Woman tries to pet the aggressive swans at Prospect Park Lake. Excellent idea.

Non-denominational waterfowl feeding.

I went out last week hoping to see the Orthodox Jews throwing their leavened bread at the Prospect Park geese before Passover. The Prospect Park Alliance publicly notified them not to try to foist off their chametz on the waterfowl feeding. That ticked off the community, who denied any such plans., to the New York Times and the Brooklyn Paper.
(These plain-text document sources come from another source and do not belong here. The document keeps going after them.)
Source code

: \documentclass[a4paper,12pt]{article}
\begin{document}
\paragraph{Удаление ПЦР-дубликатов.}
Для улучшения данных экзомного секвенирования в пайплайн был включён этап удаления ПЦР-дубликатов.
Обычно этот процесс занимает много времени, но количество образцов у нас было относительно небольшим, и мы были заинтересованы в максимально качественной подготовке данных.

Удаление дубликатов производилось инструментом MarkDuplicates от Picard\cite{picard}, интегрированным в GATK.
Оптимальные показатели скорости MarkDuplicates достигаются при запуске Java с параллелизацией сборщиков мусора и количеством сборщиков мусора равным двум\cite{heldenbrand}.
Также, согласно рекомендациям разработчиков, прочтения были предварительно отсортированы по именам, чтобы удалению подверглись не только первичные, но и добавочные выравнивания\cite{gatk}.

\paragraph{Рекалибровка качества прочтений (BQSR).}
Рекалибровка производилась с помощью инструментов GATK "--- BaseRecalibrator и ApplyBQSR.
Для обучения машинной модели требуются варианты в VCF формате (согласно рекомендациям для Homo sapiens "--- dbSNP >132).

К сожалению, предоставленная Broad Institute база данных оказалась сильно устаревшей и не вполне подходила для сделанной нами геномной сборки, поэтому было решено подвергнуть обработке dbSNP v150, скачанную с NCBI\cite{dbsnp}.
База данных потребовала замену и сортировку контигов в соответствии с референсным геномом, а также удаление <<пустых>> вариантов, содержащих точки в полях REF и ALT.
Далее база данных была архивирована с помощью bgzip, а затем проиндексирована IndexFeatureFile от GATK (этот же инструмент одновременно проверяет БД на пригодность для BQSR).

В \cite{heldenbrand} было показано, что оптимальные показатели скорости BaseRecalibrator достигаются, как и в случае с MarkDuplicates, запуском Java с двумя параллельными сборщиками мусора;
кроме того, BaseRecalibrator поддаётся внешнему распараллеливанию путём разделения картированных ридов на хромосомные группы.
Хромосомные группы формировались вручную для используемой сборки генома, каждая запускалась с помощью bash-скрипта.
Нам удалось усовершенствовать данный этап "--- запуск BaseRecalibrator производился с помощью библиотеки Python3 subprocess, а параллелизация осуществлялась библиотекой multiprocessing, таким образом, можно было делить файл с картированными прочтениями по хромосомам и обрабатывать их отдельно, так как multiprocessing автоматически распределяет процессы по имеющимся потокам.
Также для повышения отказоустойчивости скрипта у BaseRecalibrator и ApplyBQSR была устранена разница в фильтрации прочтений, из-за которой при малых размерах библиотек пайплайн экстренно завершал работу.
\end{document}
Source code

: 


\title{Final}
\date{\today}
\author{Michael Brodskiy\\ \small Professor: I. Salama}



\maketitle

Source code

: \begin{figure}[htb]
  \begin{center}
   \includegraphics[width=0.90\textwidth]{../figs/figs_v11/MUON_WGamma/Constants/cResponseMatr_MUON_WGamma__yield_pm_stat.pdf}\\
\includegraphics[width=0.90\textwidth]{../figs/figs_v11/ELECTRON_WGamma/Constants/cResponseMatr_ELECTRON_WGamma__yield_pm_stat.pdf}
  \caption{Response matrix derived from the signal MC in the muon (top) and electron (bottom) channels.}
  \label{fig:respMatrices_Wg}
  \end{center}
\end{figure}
So I headed over to the prime duck-feeding spot on the lake in Prospect Park on both the eve and morning of Passover. Let’s be honest, I was hoping for a spectacle: maybe 10 guys in 5 kinds of fur hats, surrounded by their collective 87 children and 10 wives in perfect wigs, all hurling bags of bread at grateful Canada geese. The aggressive swan family that lives there might charge them. A Park Slope mom might passive-aggressively read the sign about not feeding the waterfowl outloud to her kids. The pushy Peking ducks that follow bird feeders away from the lake might try to follow these generous Jews all the way home to Borough Park.

Instead I got absolutely no visible Hasidim at the spot where people and ducks have come to agree is the best spot for feeding, the southwest corner of the lake. (I also looked around the shore and by the boathouse.)

That’s not to say I didn’t see plenty of visibly Orthodox Jews feeding ducks earlier this spring. Sometimes there were even two men in formal garb. But mostly, just families like the rest of us. I’ve talked to people who say they have seen what sure looked like organized duck feeding. Years ago I wrote about a similar phenomena at the Central Park Zoo for New York Magazine. That would’ve been a bigger deal since the animals have a much more specialized diets.

Here, if a bunch of people want to feed ducks once a year as part of a religious tradition, just let them. Feeding ducks is part of a long American tradition, too. Who didn’t grow up feeding ducks with their parents?

The disadvantages the sign spells out to feeding the ducks–messed up migration, diet, behavior–may all be true. (Although the real reason for the policy is all about goose poop, but that’s another story.) But let’s compare the impact of a few people throwing food in a Brooklyn lake with the mere creation of Brooklyn, let alone the greater New  York City area. The Prospect Park lake is man-made and in the middle of the country’s biggest city that has chewed up wildlife and wetlands for centuries. But now, some families want to throw bread at ducks once a year and suddenly we’re upsetting the balance of nature?

If you’re a parent in Brooklyn, you know that you can’t go to any kind of outdoor, cultural, educational or kids event without running into Hassidic families. They seemingly are on a very active schedule of field trips. So it’s no surprise that they’d take part in the very American tradition of feeding ducks, too.